失敗したかなと思いつつ、幕が下りるを待つ。kehre.のライブの時はかなり照明が暗かったが、function code();の場合は、どの程度の明るさか分からないので、とりあえずISO感度をISO800にセットしていたのだが、白幕が落ち2曲目が始まったステージにレンズを向けた瞬間、ファインダー内の液晶表示に1/4000秒というシャッタースピードが表示されて仰天する。それはEOS 10Dの最高速のシャッタースピードだ。おそらくライブ撮影でこのシャッタースピード表示を見たのは初めてだと思う。

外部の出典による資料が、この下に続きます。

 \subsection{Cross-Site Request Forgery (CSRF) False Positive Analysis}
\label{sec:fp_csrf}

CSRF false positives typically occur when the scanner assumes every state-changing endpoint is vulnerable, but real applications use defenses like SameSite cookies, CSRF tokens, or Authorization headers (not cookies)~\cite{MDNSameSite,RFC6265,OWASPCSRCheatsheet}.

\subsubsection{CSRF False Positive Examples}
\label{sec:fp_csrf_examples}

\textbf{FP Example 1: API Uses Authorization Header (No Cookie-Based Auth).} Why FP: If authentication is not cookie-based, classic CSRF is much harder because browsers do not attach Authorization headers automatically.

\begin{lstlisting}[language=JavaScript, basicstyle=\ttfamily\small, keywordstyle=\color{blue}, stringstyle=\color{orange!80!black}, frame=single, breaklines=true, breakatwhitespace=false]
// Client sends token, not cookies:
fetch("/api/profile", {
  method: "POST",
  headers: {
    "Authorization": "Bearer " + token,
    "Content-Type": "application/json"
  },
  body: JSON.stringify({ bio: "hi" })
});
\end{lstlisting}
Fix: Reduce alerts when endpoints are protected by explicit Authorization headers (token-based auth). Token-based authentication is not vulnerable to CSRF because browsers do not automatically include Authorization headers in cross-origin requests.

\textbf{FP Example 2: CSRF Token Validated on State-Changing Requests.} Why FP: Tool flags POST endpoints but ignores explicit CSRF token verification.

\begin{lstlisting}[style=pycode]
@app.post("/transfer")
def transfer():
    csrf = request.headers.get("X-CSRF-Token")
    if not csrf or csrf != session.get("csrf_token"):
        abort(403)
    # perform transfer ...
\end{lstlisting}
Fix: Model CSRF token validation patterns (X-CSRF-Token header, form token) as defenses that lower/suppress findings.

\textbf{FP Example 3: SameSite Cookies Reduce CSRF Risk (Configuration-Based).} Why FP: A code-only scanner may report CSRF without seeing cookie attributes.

何枚かシャッターを切った後、大慌てでISO感度を変更する。EOS 10Dは慣れてくるとカメラを構えたまま手探りでISO感度変更の操作が可能なので、こういう時には非常に助かる。しかし、ISO感度を下げたかと思ったら、今度はいきなり照明が暗くなり、シャッタースピードの表示は1/4秒まで落ちてしまい、今度は慌ててISO感度を上げ直す。
function code();のステージは演出上、かなり照明の明暗の振幅が激しく、それは今まで経験のない激しさだった。結果として露出の差が激しくISO感度を変更しないと対応しきれない。まるで絞りやシャッタースピードを変更する、あるいは露出補正をするといった操作と同じ様な感覚でISO感度を変更しなくてはならない。こんな事は初めてだったので、心臓をバクバクさせながら撮影を続けた。いくらEOS 10Dが他のデジタル一眼レフに比べるとISO感度の変更操作がやりやすいとは言っても、露出補正の操作の様に簡単とはいかない。

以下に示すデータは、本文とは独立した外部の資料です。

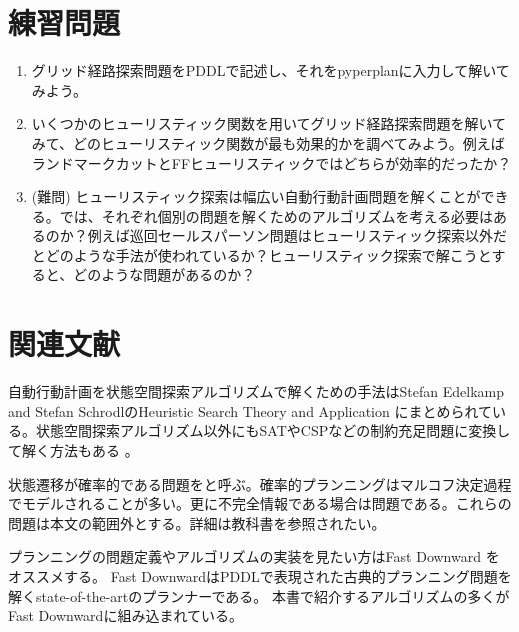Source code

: \section{練習問題}
\begin{enumerate}
	\item グリッド経路探索問題をPDDLで記述し、それをpyperplanに入力して解いてみよう。
	
	\item いくつかのヒューリスティック関数を用いてグリッド経路探索問題を解いてみて、どのヒューリスティック関数が最も効果的かを調べてみよう。例えばランドマークカットとFFヒューリスティックではどちらが効率的だったか？
	
	\item (難問) ヒューリスティック探索は幅広い自動行動計画問題を解くことができる。では、それぞれ個別の問題を解くためのアルゴリズムを考える必要はあるのか？例えば巡回セールスパーソン問題はヒューリスティック探索以外だとどのような手法が使われているか？ヒューリスティック探索で解こうとすると、どのような問題があるのか？
\end{enumerate}

\section{関連文献}

自動行動計画を状態空間探索アルゴリズムで解くための手法はStefan Edelkamp and Stefan SchrodlのHeuristic Search Theory and Application \cite{edelkamp:2010:hst:1875144}にまとめられている。状態空間探索アルゴリズム以外にもSATやCSPなどの制約充足問題に変換して解く方法もある \cite{ernst1997automatic,do2001planning,sharon2015conflict}。

状態遷移が確率的である問題をと呼ぶ。確率的プランニングはマルコフ決定過程でモデルされることが多い。更に不完全情報である場合は問題である。これらの問題は本文の範囲外とする。詳細は教科書を参照されたい\cite{russelln03}。

プランニングの問題定義やアルゴリズムの実装を見たい方はFast Downward \cite{helmert2006}をオススメする。
Fast DownwardはPDDLで表現された古典的プランニング問題を解くstate-of-the-artのプランナーである。
本書で紹介するアルゴリズムの多くがFast Downwardに組み込まれている。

理科の動きが速い上に、照明が強い逆光になる場合もあるので、AFの精度にも不安が大きい。その点はこの前スタジオ撮影で使用したEOS-1D MarkIIだったらという考えも頭をよぎるが、EOS-1D MarkIIはEOS 10D程ISO感度変更の操作が簡単ではないので、逆に今回の様な撮影には対応するのが難しい。現状ではライブ撮影に最適なモデルはEOS 10Dだという認識を新たにした。とりあえずAFに対する不安は枚数を多く撮っておくという安全策で対応するしかない。

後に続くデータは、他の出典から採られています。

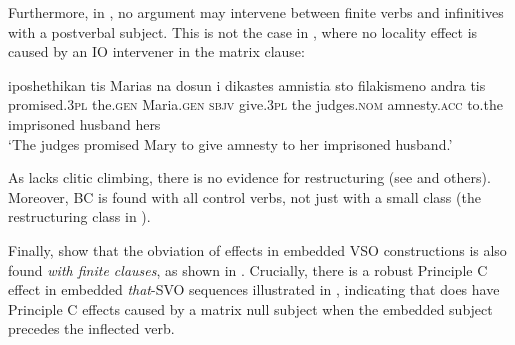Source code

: \documentclass[output=paper]{langsci/langscibook}
\begin{document}
\ea%
    \label{ex:alexiadou:22}
    \z
\z   


Furthermore, in , no argument may intervene between finite verbs and infinitives with a postverbal subject. This is not the case in , where no locality effect is caused by an IO intervener in the matrix clause:

\begin{exe}%
\end{exe}

  

\ea%
    \label{ex:alexiadou:24}
    \gll iposhethikan     tis Marias  na  dosun       i dikastes     amnistia   sto filakismeno      andra     tis\\
         promised.\textsc{3pl}    the.\textsc{gen} Maria.\textsc{gen} \textsc{sbjv} give.\textsc{3pl} the judges.\textsc{nom}   amnesty.\textsc{acc} to.the imprisoned husband hers\\
    \glt   ‘The judges promised Mary to give amnesty to her imprisoned husband.’
    \z

As  lacks clitic climbing, there is no evidence for restructuring (see \citealt{Terzi1992} and others). Moreover, BC is found with all control verbs, not just with a small class (the restructuring class in ).

Finally, \citet{Tsakali2017} show that the obviation of  effects in embedded VSO constructions is also found \emph{with finite clauses}, as shown in . Crucially, there is a robust Principle C effect in embedded \textit{that}{}-SVO sequences illustrated in , indicating that  does have Principle C effects caused by a matrix null subject when the embedded subject precedes the inflected verb.
\end{document}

しかし、照明の条件は厳しかったが、その分照明の演出効果は素晴らしく、またそれに合わせたヴォーカルの理科のパフォーマンスも素晴らしかった。安全策で枚数を多く撮っておくというより、理科の一挙手一投足を逃さずカメラに収めたいという気持ちで、とても安全策で余分にシャッターを押すなどという余裕はない。だが、この条件下では撮影した全てのカットのピントが万全という事はあり得ないのは経験上間違いない。1カットたりとも諦めたくない好パフォーマンスが目の前で展開している事を思うと身を切られる様な思いだった。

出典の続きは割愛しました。